▶ _Assigned task_
Using the material that follows, work out how many lines include the word "wiki". Your answer should be that number only.

*** The input ***

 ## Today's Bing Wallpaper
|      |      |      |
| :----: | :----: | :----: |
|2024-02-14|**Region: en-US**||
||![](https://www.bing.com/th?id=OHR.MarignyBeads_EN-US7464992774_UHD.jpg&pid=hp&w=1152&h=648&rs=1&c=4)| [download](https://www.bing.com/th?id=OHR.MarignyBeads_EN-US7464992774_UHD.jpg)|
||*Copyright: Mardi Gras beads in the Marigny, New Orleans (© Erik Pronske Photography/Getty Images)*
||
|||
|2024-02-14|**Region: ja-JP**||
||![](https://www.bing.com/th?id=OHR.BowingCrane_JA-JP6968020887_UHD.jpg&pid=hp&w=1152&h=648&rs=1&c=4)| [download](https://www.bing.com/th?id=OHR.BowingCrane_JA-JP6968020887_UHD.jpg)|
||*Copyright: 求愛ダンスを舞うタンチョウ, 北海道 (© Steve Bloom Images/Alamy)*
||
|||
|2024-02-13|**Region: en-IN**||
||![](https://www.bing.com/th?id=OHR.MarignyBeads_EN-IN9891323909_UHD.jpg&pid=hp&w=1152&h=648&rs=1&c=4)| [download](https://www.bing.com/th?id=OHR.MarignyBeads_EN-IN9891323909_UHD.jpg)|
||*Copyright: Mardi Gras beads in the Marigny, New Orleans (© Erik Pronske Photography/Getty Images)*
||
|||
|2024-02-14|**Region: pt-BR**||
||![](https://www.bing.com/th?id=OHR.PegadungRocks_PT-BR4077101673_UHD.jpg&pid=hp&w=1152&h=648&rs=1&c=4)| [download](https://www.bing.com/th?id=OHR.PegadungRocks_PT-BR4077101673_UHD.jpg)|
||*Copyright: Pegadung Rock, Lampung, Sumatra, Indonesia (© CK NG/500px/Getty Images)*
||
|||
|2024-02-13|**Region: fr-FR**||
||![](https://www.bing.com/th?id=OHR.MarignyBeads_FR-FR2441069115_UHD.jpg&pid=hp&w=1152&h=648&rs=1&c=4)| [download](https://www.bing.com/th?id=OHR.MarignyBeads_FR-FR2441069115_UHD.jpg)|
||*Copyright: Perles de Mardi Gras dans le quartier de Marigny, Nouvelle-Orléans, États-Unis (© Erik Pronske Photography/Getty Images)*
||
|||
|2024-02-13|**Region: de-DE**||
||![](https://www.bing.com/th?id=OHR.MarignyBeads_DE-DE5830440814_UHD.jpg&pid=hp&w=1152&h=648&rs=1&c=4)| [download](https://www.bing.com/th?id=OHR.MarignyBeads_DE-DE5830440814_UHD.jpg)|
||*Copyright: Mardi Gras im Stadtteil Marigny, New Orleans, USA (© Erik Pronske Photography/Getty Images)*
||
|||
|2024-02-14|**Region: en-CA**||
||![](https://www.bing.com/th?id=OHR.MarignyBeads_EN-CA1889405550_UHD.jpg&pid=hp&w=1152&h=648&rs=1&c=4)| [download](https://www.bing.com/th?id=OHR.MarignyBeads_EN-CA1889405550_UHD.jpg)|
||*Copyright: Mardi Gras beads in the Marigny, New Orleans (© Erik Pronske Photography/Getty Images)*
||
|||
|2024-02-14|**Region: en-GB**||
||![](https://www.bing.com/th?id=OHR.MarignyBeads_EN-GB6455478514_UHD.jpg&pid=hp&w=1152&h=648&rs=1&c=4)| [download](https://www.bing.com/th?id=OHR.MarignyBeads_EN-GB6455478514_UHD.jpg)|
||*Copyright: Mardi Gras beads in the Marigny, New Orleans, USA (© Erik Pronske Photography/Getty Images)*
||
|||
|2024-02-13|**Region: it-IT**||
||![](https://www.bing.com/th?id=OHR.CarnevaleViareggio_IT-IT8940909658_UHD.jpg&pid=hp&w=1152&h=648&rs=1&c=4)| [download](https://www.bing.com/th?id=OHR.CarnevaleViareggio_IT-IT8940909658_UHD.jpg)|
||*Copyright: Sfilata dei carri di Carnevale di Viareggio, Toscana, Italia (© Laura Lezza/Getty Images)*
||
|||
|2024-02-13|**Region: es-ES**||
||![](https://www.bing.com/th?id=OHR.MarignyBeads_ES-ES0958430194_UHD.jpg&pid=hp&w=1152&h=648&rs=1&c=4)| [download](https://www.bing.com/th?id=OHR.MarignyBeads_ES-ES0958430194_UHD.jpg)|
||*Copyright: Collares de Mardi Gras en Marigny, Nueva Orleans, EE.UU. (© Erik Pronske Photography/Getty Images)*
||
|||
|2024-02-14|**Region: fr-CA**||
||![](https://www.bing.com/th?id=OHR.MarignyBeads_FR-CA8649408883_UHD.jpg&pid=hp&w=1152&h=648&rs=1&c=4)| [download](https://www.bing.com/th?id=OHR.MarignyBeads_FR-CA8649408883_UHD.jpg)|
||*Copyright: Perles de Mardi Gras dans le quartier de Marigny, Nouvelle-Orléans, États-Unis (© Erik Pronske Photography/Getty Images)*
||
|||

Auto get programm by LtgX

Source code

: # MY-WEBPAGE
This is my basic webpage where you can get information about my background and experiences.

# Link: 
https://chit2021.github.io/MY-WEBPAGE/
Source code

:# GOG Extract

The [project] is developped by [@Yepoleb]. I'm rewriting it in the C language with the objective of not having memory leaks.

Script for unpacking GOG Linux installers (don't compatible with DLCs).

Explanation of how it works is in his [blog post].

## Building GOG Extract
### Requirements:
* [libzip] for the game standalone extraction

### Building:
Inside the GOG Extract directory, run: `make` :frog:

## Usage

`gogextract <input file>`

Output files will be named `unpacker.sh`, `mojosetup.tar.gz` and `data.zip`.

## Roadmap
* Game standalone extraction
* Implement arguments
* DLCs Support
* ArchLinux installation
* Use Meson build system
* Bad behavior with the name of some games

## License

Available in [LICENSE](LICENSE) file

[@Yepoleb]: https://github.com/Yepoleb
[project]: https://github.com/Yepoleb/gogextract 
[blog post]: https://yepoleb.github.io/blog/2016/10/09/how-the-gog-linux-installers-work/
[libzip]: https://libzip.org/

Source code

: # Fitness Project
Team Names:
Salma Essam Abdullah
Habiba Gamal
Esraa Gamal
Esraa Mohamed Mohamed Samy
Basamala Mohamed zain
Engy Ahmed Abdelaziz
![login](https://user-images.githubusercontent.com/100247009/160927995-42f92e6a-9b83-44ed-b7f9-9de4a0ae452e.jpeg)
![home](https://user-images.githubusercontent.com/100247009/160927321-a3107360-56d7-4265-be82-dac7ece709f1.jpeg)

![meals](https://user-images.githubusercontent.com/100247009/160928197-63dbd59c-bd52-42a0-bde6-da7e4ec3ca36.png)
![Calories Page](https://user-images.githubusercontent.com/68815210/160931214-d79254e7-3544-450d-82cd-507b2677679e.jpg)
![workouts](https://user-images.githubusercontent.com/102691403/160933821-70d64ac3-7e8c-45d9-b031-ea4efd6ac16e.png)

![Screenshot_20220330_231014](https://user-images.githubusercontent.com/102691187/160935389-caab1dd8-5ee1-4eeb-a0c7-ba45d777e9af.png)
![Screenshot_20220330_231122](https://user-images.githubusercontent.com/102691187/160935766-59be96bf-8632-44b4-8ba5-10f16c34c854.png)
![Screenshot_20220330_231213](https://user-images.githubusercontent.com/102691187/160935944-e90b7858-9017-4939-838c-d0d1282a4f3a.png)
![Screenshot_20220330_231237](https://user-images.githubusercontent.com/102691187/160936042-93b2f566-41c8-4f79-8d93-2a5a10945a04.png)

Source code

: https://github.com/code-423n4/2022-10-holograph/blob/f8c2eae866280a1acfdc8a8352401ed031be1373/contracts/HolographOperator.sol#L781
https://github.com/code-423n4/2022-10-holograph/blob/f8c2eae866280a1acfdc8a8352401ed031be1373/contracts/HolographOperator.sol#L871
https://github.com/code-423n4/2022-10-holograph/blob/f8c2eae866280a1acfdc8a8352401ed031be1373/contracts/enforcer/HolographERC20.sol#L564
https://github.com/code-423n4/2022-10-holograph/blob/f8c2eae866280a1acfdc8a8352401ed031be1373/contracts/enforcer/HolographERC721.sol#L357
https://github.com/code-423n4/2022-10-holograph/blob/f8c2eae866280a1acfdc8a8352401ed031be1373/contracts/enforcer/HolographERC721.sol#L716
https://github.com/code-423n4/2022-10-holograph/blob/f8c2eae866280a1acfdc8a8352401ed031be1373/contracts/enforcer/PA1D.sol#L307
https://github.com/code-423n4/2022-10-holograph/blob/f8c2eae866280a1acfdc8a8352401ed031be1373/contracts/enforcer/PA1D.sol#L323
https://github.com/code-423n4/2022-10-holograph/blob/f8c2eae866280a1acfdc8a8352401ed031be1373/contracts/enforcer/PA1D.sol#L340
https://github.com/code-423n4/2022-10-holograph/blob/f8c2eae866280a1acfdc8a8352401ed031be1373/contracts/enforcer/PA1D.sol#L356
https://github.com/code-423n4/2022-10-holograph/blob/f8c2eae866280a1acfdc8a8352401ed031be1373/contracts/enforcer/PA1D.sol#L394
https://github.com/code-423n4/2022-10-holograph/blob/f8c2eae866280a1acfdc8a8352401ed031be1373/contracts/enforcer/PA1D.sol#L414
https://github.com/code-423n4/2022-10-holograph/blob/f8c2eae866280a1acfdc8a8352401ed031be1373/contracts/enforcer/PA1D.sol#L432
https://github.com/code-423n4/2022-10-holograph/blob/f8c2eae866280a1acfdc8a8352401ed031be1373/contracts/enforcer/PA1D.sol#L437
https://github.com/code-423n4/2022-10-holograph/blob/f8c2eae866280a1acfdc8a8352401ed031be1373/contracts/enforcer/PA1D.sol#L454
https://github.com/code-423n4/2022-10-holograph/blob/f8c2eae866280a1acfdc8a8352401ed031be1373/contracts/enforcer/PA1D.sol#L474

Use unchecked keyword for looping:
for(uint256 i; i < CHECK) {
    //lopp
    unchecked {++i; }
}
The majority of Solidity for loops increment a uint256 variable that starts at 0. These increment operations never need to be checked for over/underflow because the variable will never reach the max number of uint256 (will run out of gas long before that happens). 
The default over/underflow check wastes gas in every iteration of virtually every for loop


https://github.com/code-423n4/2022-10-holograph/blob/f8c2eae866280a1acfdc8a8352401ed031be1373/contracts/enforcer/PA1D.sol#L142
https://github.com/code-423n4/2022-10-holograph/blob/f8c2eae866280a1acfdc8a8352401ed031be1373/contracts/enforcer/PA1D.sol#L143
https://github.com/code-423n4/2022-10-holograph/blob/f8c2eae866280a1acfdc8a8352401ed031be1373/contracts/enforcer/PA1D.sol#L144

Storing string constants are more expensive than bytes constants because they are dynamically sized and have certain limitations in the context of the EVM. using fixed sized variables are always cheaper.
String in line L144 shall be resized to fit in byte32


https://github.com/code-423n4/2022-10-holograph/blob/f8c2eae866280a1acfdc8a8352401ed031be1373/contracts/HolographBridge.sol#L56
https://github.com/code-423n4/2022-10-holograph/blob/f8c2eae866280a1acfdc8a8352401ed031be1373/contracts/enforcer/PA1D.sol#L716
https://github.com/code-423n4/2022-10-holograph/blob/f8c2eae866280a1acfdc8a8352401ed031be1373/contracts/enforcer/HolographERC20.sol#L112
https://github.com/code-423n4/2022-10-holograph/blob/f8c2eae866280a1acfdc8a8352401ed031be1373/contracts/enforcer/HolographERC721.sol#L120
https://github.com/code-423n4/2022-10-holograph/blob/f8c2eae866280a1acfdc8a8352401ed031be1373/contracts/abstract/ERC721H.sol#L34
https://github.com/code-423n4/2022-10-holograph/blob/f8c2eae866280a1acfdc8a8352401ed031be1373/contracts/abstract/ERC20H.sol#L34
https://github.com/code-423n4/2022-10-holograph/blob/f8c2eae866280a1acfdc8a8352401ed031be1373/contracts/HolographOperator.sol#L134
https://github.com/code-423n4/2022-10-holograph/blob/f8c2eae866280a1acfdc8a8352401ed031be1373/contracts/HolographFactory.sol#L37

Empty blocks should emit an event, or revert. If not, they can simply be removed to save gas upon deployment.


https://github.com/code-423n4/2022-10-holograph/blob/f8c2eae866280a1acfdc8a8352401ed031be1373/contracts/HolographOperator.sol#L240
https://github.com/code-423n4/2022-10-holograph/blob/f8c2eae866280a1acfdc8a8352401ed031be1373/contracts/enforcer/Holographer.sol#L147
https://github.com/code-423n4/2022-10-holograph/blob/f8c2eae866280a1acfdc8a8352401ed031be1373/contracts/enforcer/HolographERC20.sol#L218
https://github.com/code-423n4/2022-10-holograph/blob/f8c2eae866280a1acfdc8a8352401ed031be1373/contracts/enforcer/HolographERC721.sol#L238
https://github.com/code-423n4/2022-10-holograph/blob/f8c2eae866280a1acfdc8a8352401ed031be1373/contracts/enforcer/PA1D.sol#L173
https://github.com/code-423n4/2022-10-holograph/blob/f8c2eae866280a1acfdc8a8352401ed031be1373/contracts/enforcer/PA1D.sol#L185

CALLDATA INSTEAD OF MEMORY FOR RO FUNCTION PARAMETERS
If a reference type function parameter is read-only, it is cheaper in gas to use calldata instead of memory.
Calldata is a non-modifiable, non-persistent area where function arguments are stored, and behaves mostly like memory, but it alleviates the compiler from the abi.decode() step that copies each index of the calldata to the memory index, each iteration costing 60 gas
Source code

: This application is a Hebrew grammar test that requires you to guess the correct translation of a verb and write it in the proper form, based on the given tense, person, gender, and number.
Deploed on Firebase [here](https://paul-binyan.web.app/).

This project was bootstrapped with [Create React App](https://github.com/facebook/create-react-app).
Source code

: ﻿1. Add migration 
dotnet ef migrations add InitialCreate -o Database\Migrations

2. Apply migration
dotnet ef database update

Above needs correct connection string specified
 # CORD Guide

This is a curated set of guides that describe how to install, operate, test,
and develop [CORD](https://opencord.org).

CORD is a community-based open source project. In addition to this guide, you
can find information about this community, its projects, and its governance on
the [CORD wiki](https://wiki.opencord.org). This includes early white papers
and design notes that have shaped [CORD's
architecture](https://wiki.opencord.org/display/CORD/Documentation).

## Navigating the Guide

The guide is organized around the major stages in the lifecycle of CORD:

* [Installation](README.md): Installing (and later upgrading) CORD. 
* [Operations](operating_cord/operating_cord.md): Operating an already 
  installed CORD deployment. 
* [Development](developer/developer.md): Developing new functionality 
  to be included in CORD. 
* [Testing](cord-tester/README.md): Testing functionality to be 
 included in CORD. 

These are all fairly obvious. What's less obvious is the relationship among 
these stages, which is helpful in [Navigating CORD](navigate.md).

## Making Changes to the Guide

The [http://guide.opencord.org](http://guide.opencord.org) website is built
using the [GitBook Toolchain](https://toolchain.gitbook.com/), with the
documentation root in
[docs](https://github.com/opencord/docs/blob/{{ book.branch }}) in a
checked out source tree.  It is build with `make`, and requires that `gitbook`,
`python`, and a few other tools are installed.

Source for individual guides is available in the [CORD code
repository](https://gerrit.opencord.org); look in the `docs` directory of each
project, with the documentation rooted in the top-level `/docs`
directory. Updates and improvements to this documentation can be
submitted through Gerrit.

*** End of The input ***

▶ _Task solution_
2